→ **WHAT NEEDS TO BE DONE**
Since the entries below must stay intact, return each one exactly.
=== Section Start ===
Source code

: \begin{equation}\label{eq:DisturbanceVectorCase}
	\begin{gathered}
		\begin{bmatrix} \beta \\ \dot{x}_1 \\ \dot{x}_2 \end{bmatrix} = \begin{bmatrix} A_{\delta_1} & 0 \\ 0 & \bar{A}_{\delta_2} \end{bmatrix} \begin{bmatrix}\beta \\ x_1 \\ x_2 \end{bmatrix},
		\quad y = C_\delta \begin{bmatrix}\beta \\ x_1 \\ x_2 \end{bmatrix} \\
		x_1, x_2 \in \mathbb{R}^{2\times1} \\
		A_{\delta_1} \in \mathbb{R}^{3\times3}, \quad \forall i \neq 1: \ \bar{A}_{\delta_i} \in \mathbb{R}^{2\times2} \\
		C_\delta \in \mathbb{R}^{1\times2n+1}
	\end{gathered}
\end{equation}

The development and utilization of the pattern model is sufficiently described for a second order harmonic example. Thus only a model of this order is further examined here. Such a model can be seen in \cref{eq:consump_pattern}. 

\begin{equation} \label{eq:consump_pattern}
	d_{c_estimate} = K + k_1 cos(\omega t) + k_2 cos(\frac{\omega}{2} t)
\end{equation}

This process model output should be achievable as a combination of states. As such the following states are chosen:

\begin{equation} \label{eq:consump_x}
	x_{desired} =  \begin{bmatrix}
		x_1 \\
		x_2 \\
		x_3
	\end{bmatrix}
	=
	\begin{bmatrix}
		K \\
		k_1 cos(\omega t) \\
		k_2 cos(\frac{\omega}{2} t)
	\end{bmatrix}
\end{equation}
=== Section End ===
→ **OUTPUT FOR THIS TASK**
Source code

: \begin{equation}\label{eq:DisturbanceVectorCase}
	\begin{gathered}
		\begin{bmatrix} \beta \\ \dot{x}_1 \\ \dot{x}_2 \end{bmatrix} = \begin{bmatrix} A_{\delta_1} & 0 \\ 0 & \bar{A}_{\delta_2} \end{bmatrix} \begin{bmatrix}\beta \\ x_1 \\ x_2 \end{bmatrix},
		\quad y = C_\delta \begin{bmatrix}\beta \\ x_1 \\ x_2 \end{bmatrix} \\
		x_1, x_2 \in \mathbb{R}^{2\times1} \\
		A_{\delta_1} \in \mathbb{R}^{3\times3}, \quad \forall i \neq 1: \ \bar{A}_{\delta_i} \in \mathbb{R}^{2\times2} \\
		C_\delta \in \mathbb{R}^{1\times2n+1}
	\end{gathered}
\end{equation}

The development and utilization of the pattern model is sufficiently described for a second order harmonic example. Thus only a model of this order is further examined here. Such a model can be seen in \cref{eq:consump_pattern}. 

\begin{equation} \label{eq:consump_pattern}
	d_{c_estimate} = K + k_1 cos(\omega t) + k_2 cos(\frac{\omega}{2} t)
\end{equation}

This process model output should be achievable as a combination of states. As such the following states are chosen:

\begin{equation} \label{eq:consump_x}
	x_{desired} =  \begin{bmatrix}
		x_1 \\
		x_2 \\
		x_3
	\end{bmatrix}
	=
	\begin{bmatrix}
		K \\
		k_1 cos(\omega t) \\
		k_2 cos(\frac{\omega}{2} t)
	\end{bmatrix}
\end{equation}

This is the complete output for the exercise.